Child support determinations only up the ante, as the more time a parent spends with a child reduces the amount of money he or she will be required to provide.
The net effect is to make high-intervention parenting virtually mandatory. Pity the poor parent who believes that free play is good for children or that children play a role in their own growth. Parents are forced to engage in intensive parenting to avoid being labeled that most vile of epithets: bad parent. "In the past, the job of the parent was to expose the child to the outside world," observe Bernstein and Triger. "Today's parents seek to protect their child from the outside world."

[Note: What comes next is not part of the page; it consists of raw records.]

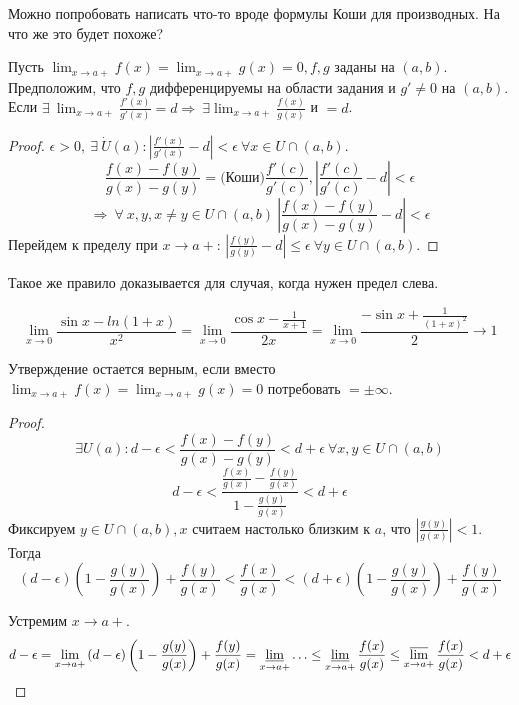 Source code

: \documentclass[12pt]{report}
\begin{document}
\begin{rem}
Можно попробовать написать что-то вроде формулы Коши для производных. На что же это будет похоже?
\end{rem}

\begin{st}
Пусть $\lim_{x \to a+}{f(x)} = \lim_{x \to a+}{g(x)} = 0, f, g$ заданы на $(a, b)$. Предположим, что $f, g$ дифференцируемы на области задания и $g' \neq 0$ на $(a, b)$. Если $\exists ~\lim_{x \to a+}{\frac{f'(x)}{g'(x)}} = d \Rightarrow ~\exists \lim_{x \to a+}{\frac{f(x)}{g(x)}}$ и $ = d$.
\end{st}
\begin{proof}
$\epsilon > 0, ~\exists ~\dot U(a): \left|\frac{f'(x)}{g'(x)} - d\right| < \epsilon ~\forall x \in U \cap (a, b)$. 
$$\frac{f(x) - f(y)}{g(x) - g(y)} = \mbox{(Коши)} \frac{f'(c)}{g'(c)}, \left|\frac{f'(c)}{g'(c)} - d\right| < \epsilon$$
$$\Rightarrow ~\forall ~x, y, x \neq y \in U \cap (a, b) ~\left|\frac{f(x) - f(y)}{g(x) - g(y)} - d \right| < \epsilon$$
Перейдем к пределу при $x \to a+$: $\left|\frac{f(y)}{g(y)} - d \right| \le \epsilon ~\forall y \in U \cap (a, b)$.
\end{proof}

\begin{note}
Такое же правило доказывается для случая, когда нужен предел слева.
\end{note}

\begin{ex}
$$\lim_{x \to 0}{\frac{\sin{x} - ln(1 + x)}{x^2}} = \lim_{x \to 0}{\frac{\cos{x} - \frac{1}{x + 1}}{2x}} = \lim_{x \to 0}{\frac{-\sin{x} + \frac{1}{(1 + x)^2}}{2}} \to 1$$
\end{ex}

\begin{st}[Дополнение]
Утверждение остается верным, если вместо $\lim_{x \to a+}{f(x)} = \lim_{x \to a+}{g(x)} = 0$ потребовать $ = \pm\infty$.
\end{st}
\begin{proof}
$$\exists U(a): d - \epsilon < \frac{f(x) - f(y)}{g(x) - g(y)} < d + \epsilon ~\forall x, y \in U \cap (a, b)$$
$$d - \epsilon < \frac{\frac{f(x)}{g(x)} - \frac{f(y)}{g(x)}}{1 - \frac{g(y)}{g(x)}} < d + \epsilon$$
Фиксируем $y \in U \cap (a, b), x$ считаем настолько близким к $a$, что $\left|\frac{g(y)}{g(x)}\right| < 1$. Тогда 
$$(d - \epsilon)\left(1 - \frac{g(y)}{g(x)}\right) + \frac{f(y)}{g(x)} < \frac{f(x)}{g(x)} < (d + \epsilon)\left(1 - \frac{g(y)}{g(x)}\right) + \frac{f(y)}{g(x)}$$

Устремим $x \to a+$. 
$$d - \epsilon = \lim_{x \to a+}{(d - \epsilon)\left(1 - \frac{g(y)}{g(x)}\right) + \frac{f(y)}{g(x)}} = \varliminf_{x \to a+}{\dots} \le \varliminf_{x \to a+}{\frac{f(x)}{g(x)}} \le \varlimsup_{x \to a+}{\frac{f(x)}{g(x)}} < d + \epsilon$$
\end{proof}
\end{document}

It's bad enough that such child-rearing practices deprive children of developing independence and competence. Bernstein and Triger think the law is going too far. Making legal standards out of parenting practices abrogates parental decision-making autonomy. Further, parenting practices tend to change with time and information. Freezing them into law serves no one. "Beyond the dangers of turning confusing and impartial knowledge of best child-rearing practices into law lie hazards of endorsing child-rearing norms that are culture- and class-dependent as well as gender-biased," report the duo. Incorporating today's intensive parenting norms into legal standards will only prevent natural social evolution, they argue.
Bernstein is on the law faculty of Seton Hall University in New Jersey. Triger, who is now deputy dean of Tel Aviv University's law school, has spent a great deal of time in the U.S. I asked him how he got interested in the topic. "As a family law scholar, I've been looking into how parents use their children against their co-parents during divorce proceedings, and one of my research interests in general is the child's best interest principle as it is applied in family courts." The other trigger for the article, he confided, was his co-author's stories of parenting in New York City. "Parents are required to be much more involved in every aspect of their children's lives, much more than our parents were when we grew up in the 1970s."
In his current position as deputy dean, he says, he rarely encounters parents getting involved in their children's academic life—something that happens frequently in the U.S. Ironically, he reports, Israeli parents are very involved during their children's military service. "But it stops when they go to university. Parents who try to interfere on behalf of their children are usually perceived as a great source of embarrassment for their children."
If only that were the case in the U.S. as well!